Required action:
Omit the pictures from the entries below and retype everything else exactly.
★ ★ ★
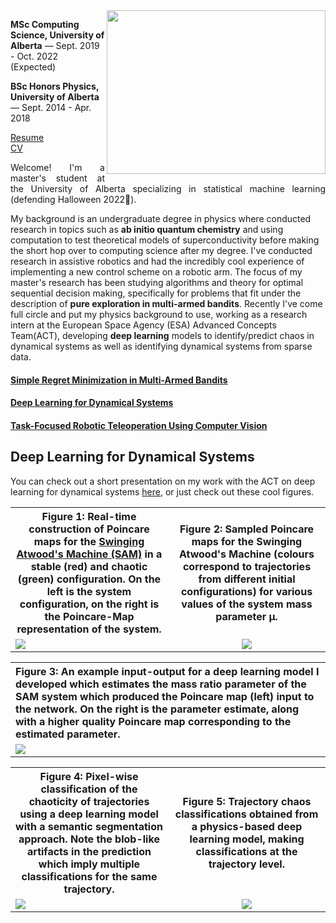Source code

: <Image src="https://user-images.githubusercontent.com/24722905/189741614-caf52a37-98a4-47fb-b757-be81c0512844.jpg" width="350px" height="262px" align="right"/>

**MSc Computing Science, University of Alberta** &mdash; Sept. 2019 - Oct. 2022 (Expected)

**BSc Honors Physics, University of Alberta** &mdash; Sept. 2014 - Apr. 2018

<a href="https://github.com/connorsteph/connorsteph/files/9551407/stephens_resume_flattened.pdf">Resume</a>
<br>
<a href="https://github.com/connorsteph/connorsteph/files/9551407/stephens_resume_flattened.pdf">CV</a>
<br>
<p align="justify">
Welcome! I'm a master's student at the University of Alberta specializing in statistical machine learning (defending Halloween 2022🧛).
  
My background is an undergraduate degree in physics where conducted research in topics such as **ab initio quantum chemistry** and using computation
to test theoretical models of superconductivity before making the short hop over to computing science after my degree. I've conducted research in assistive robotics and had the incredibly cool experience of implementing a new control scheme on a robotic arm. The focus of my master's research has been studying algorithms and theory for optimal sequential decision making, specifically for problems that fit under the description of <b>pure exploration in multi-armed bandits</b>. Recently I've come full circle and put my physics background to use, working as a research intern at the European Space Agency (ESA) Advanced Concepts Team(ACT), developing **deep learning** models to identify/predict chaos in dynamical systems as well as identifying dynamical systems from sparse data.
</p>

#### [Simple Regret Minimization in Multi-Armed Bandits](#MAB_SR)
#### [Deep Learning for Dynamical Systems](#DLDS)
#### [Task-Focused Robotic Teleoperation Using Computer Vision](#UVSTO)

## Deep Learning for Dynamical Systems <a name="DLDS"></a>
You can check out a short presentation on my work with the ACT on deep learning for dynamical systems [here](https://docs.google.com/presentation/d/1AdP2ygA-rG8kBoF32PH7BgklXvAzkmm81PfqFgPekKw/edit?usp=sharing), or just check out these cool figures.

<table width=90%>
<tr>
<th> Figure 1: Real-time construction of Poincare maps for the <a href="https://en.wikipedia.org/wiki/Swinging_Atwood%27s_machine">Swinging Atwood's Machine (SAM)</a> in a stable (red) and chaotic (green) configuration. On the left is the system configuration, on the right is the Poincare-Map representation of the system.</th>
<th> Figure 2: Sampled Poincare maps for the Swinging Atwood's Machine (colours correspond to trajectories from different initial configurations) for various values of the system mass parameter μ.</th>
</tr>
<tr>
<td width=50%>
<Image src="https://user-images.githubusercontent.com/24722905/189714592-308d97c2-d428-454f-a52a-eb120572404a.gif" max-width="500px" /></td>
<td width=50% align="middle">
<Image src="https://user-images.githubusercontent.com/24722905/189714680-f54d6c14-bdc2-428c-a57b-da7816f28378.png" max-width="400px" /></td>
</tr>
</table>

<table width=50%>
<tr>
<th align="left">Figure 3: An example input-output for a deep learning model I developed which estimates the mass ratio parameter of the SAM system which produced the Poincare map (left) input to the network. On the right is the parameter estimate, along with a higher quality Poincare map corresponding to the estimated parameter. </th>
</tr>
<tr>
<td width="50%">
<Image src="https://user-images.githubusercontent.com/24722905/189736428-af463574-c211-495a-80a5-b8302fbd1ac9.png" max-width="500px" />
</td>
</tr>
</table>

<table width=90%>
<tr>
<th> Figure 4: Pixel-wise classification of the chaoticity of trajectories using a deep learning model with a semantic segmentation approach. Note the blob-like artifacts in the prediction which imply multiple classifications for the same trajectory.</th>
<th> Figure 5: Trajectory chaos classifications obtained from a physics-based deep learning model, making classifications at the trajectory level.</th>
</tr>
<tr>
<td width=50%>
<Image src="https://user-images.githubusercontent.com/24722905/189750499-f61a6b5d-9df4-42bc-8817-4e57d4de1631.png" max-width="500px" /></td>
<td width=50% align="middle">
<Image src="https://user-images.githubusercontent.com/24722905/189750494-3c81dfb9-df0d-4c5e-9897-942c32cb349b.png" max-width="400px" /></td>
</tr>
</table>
★ ★ ★
Completed task:
Source code

: <Image src="https://user-images.githubusercontent.com/24722905/189741614-caf52a37-98a4-47fb-b757-be81c0512844.jpg" width="350px" height="262px" align="right"/>

**MSc Computing Science, University of Alberta** &mdash; Sept. 2019 - Oct. 2022 (Expected)

**BSc Honors Physics, University of Alberta** &mdash; Sept. 2014 - Apr. 2018

<a href="https://github.com/connorsteph/connorsteph/files/9551407/stephens_resume_flattened.pdf">Resume</a>
<br>
<a href="https://github.com/connorsteph/connorsteph/files/9551407/stephens_resume_flattened.pdf">CV</a>
<br>
<p align="justify">
Welcome! I'm a master's student at the University of Alberta specializing in statistical machine learning (defending Halloween 2022🧛).
  
My background is an undergraduate degree in physics where conducted research in topics such as **ab initio quantum chemistry** and using computation
to test theoretical models of superconductivity before making the short hop over to computing science after my degree. I've conducted research in assistive robotics and had the incredibly cool experience of implementing a new control scheme on a robotic arm. The focus of my master's research has been studying algorithms and theory for optimal sequential decision making, specifically for problems that fit under the description of <b>pure exploration in multi-armed bandits</b>. Recently I've come full circle and put my physics background to use, working as a research intern at the European Space Agency (ESA) Advanced Concepts Team(ACT), developing **deep learning** models to identify/predict chaos in dynamical systems as well as identifying dynamical systems from sparse data.
</p>

#### [Simple Regret Minimization in Multi-Armed Bandits](#MAB_SR)
#### [Deep Learning for Dynamical Systems](#DLDS)
#### [Task-Focused Robotic Teleoperation Using Computer Vision](#UVSTO)

## Deep Learning for Dynamical Systems <a name="DLDS"></a>
You can check out a short presentation on my work with the ACT on deep learning for dynamical systems [here](https://docs.google.com/presentation/d/1AdP2ygA-rG8kBoF32PH7BgklXvAzkmm81PfqFgPekKw/edit?usp=sharing), or just check out these cool figures.

<table width=90%>
<tr>
<th> Figure 1: Real-time construction of Poincare maps for the <a href="https://en.wikipedia.org/wiki/Swinging_Atwood%27s_machine">Swinging Atwood's Machine (SAM)</a> in a stable (red) and chaotic (green) configuration. On the left is the system configuration, on the right is the Poincare-Map representation of the system.</th>
<th> Figure 2: Sampled Poincare maps for the Swinging Atwood's Machine (colours correspond to trajectories from different initial configurations) for various values of the system mass parameter μ.</th>
</tr>
<tr>
<td width=50%>
<Image src="https://user-images.githubusercontent.com/24722905/189714592-308d97c2-d428-454f-a52a-eb120572404a.gif" max-width="500px" /></td>
<td width=50% align="middle">
<Image src="https://user-images.githubusercontent.com/24722905/189714680-f54d6c14-bdc2-428c-a57b-da7816f28378.png" max-width="400px" /></td>
</tr>
</table>

<table width=50%>
<tr>
<th align="left">Figure 3: An example input-output for a deep learning model I developed which estimates the mass ratio parameter of the SAM system which produced the Poincare map (left) input to the network. On the right is the parameter estimate, along with a higher quality Poincare map corresponding to the estimated parameter. </th>
</tr>
<tr>
<td width="50%">
<Image src="https://user-images.githubusercontent.com/24722905/189736428-af463574-c211-495a-80a5-b8302fbd1ac9.png" max-width="500px" />
</td>
</tr>
</table>

<table width=90%>
<tr>
<th> Figure 4: Pixel-wise classification of the chaoticity of trajectories using a deep learning model with a semantic segmentation approach. Note the blob-like artifacts in the prediction which imply multiple classifications for the same trajectory.</th>
<th> Figure 5: Trajectory chaos classifications obtained from a physics-based deep learning model, making classifications at the trajectory level.</th>
</tr>
<tr>
<td width=50%>
<Image src="https://user-images.githubusercontent.com/24722905/189750499-f61a6b5d-9df4-42bc-8817-4e57d4de1631.png" max-width="500px" /></td>
<td width=50% align="middle">
<Image src="https://user-images.githubusercontent.com/24722905/189750494-3c81dfb9-df0d-4c5e-9897-942c32cb349b.png" max-width="400px" /></td>
</tr>
</table>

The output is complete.